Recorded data
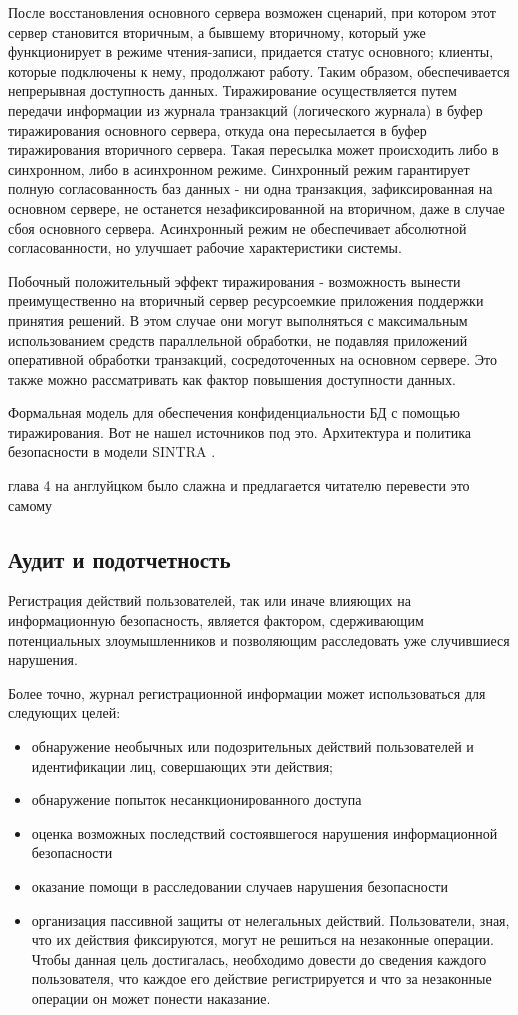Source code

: После восстановления основного сервера возможен сценарий, при котором этот сервер становится
вторичным, а бывшему вторичному, который уже функционирует в режиме чтения-записи, придается
статус основного; клиенты, которые подключены к нему, продолжают работу. Таким образом,
обеспечивается непрерывная доступность данных.
Тиражирование осуществляется путем передачи информации из журнала транзакций (логического журнала)
в буфер тиражирования основного сервера, откуда она пересылается в буфер тиражирования вторичного
сервера. Такая пересылка может происходить либо в синхронном, либо в асинхронном режиме. Синхронный
режим гарантирует полную согласованность баз данных - ни одна транзакция, зафиксированная на
основном сервере, не останется незафиксированной на вторичном, даже в случае сбоя основного
сервера. Асинхронный режим не обеспечивает абсолютной согласованности, но улучшает рабочие
характеристики системы.

Побочный положительный эффект тиражирования - возможность вынести преимущественно на вторичный
сервер ресурсоемкие приложения поддержки принятия решений. В этом случае они могут выполняться с
максимальным использованием средств параллельной обработки, не подавляя приложений оперативной
обработки транзакций, сосредоточенных на основном сервере. Это также можно рассматривать как фактор
повышения доступности данных.

Формальная модель для обеспечения конфиденциальности БД с помощью тиражирования.
Вот не нашел источников под это.
Архитектура и политика безопасности в модели SINTRA \cite{data-replication}.

глава 4 на англуйцком было слажна и предлагается читателю перевести это самому


\subsection{Аудит и подотчетность}
Регистрация действий пользователей, так или иначе влияющих на информационную безопасность, является
фактором, сдерживающим потенциальных злоумышленников и позволяющим расследовать уже случившиеся нарушения.

Более точно, журнал регистрационной информации может использоваться для следующих целей:
\begin{itemize}
    \item обнаружение необычных или подозрительных действий пользователей и идентификации лиц,
        совершающих эти действия;
    \item обнаружение попыток несанкционированного доступа
    \item оценка возможных последствий состоявшегося нарушения информационной безопасности
    \item оказание помощи в расследовании случаев нарушения безопасности
    \item организация пассивной защиты от нелегальных действий. Пользователи, зная, что их действия
        фиксируются, могут не решиться на незаконные операции. Чтобы данная цель достигалась,
        необходимо довести до сведения каждого пользователя, что каждое его действие регистрируется
        и что за незаконные операции он может понести наказание.
\end{itemize}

### Problem description
Repeat the data verbatim through the "Регистрация действий пользователей, так" line, no pictures.

### Response
Source code

: После восстановления основного сервера возможен сценарий, при котором этот сервер становится
вторичным, а бывшему вторичному, который уже функционирует в режиме чтения-записи, придается
статус основного; клиенты, которые подключены к нему, продолжают работу. Таким образом,
обеспечивается непрерывная доступность данных.
Тиражирование осуществляется путем передачи информации из журнала транзакций (логического журнала)
в буфер тиражирования основного сервера, откуда она пересылается в буфер тиражирования вторичного
сервера. Такая пересылка может происходить либо в синхронном, либо в асинхронном режиме. Синхронный
режим гарантирует полную согласованность баз данных - ни одна транзакция, зафиксированная на
основном сервере, не останется незафиксированной на вторичном, даже в случае сбоя основного
сервера. Асинхронный режим не обеспечивает абсолютной согласованности, но улучшает рабочие
характеристики системы.

Побочный положительный эффект тиражирования - возможность вынести преимущественно на вторичный
сервер ресурсоемкие приложения поддержки принятия решений. В этом случае они могут выполняться с
максимальным использованием средств параллельной обработки, не подавляя приложений оперативной
обработки транзакций, сосредоточенных на основном сервере. Это также можно рассматривать как фактор
повышения доступности данных.

Формальная модель для обеспечения конфиденциальности БД с помощью тиражирования.
Вот не нашел источников под это.
Архитектура и политика безопасности в модели SINTRA \cite{data-replication}.

глава 4 на англуйцком было слажна и предлагается читателю перевести это самому


\subsection{Аудит и подотчетность}
Регистрация действий пользователей, так или иначе влияющих на информационную безопасность, является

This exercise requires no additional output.